▶ EXERCISE REQUIREMENTS:
Exactly and in full, give the records again.
*** Opening of DATA TO PROCESS ***
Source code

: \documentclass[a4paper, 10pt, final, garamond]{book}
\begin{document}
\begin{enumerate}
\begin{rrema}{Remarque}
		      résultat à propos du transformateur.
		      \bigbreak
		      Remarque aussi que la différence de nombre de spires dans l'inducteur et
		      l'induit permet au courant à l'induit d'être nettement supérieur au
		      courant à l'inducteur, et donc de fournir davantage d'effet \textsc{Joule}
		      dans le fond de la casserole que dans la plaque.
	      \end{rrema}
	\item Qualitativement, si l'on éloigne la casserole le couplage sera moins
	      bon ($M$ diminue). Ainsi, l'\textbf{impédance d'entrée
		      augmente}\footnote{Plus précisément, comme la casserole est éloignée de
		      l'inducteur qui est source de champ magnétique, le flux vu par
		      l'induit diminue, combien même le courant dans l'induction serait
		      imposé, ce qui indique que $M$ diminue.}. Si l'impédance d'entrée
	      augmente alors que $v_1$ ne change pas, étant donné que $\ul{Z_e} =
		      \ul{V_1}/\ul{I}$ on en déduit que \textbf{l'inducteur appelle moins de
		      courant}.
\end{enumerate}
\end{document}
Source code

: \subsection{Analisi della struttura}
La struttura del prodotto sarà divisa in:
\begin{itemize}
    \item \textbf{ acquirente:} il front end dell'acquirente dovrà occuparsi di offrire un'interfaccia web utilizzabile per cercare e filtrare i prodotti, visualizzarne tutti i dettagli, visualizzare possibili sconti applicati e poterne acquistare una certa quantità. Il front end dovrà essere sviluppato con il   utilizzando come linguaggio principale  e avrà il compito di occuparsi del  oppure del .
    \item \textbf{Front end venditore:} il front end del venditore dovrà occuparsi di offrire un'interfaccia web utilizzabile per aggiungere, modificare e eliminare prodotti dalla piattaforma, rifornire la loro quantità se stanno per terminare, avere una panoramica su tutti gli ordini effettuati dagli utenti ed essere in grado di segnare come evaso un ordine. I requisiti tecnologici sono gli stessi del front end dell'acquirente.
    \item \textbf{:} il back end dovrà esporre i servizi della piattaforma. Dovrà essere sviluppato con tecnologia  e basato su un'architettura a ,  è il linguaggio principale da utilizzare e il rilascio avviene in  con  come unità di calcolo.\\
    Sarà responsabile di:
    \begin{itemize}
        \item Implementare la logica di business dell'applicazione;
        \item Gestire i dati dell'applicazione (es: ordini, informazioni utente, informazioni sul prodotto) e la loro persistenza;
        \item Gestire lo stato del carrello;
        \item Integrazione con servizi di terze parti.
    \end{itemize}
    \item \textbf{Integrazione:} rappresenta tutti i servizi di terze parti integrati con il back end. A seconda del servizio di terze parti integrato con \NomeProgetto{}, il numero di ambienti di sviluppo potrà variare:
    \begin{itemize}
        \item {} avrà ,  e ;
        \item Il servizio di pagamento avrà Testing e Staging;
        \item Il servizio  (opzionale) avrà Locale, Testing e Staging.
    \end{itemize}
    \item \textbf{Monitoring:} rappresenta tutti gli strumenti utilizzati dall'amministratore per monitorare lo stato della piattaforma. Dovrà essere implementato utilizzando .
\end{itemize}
*** Close of DATA TO PROCESS ***
▶ EXPECTED ANSWER:
Source code

: \documentclass[a4paper, 10pt, final, garamond]{book}
\begin{document}
\begin{enumerate}
\begin{rrema}{Remarque}
		      résultat à propos du transformateur.
		      \bigbreak
		      Remarque aussi que la différence de nombre de spires dans l'inducteur et
		      l'induit permet au courant à l'induit d'être nettement supérieur au
		      courant à l'inducteur, et donc de fournir davantage d'effet \textsc{Joule}
		      dans le fond de la casserole que dans la plaque.
	      \end{rrema}
	\item Qualitativement, si l'on éloigne la casserole le couplage sera moins
	      bon ($M$ diminue). Ainsi, l'\textbf{impédance d'entrée
		      augmente}\footnote{Plus précisément, comme la casserole est éloignée de
		      l'inducteur qui est source de champ magnétique, le flux vu par
		      l'induit diminue, combien même le courant dans l'induction serait
		      imposé, ce qui indique que $M$ diminue.}. Si l'impédance d'entrée
	      augmente alors que $v_1$ ne change pas, étant donné que $\ul{Z_e} =
		      \ul{V_1}/\ul{I}$ on en déduit que \textbf{l'inducteur appelle moins de
		      courant}.
\end{enumerate}
\end{document}
Source code

: \subsection{Analisi della struttura}
La struttura del prodotto sarà divisa in:
\begin{itemize}
    \item \textbf{ acquirente:} il front end dell'acquirente dovrà occuparsi di offrire un'interfaccia web utilizzabile per cercare e filtrare i prodotti, visualizzarne tutti i dettagli, visualizzare possibili sconti applicati e poterne acquistare una certa quantità. Il front end dovrà essere sviluppato con il   utilizzando come linguaggio principale  e avrà il compito di occuparsi del  oppure del .
    \item \textbf{Front end venditore:} il front end del venditore dovrà occuparsi di offrire un'interfaccia web utilizzabile per aggiungere, modificare e eliminare prodotti dalla piattaforma, rifornire la loro quantità se stanno per terminare, avere una panoramica su tutti gli ordini effettuati dagli utenti ed essere in grado di segnare come evaso un ordine. I requisiti tecnologici sono gli stessi del front end dell'acquirente.
    \item \textbf{:} il back end dovrà esporre i servizi della piattaforma. Dovrà essere sviluppato con tecnologia  e basato su un'architettura a ,  è il linguaggio principale da utilizzare e il rilascio avviene in  con  come unità di calcolo.\\
    Sarà responsabile di:
    \begin{itemize}
        \item Implementare la logica di business dell'applicazione;
        \item Gestire i dati dell'applicazione (es: ordini, informazioni utente, informazioni sul prodotto) e la loro persistenza;
        \item Gestire lo stato del carrello;
        \item Integrazione con servizi di terze parti.
    \end{itemize}
    \item \textbf{Integrazione:} rappresenta tutti i servizi di terze parti integrati con il back end. A seconda del servizio di terze parti integrato con \NomeProgetto{}, il numero di ambienti di sviluppo potrà variare:
    \begin{itemize}
        \item {} avrà ,  e ;
        \item Il servizio di pagamento avrà Testing e Staging;
        \item Il servizio  (opzionale) avrà Locale, Testing e Staging.
    \end{itemize}
    \item \textbf{Monitoring:} rappresenta tutti gli strumenti utilizzati dall'amministratore per monitorare lo stato della piattaforma. Dovrà essere implementato utilizzando .
\end{itemize}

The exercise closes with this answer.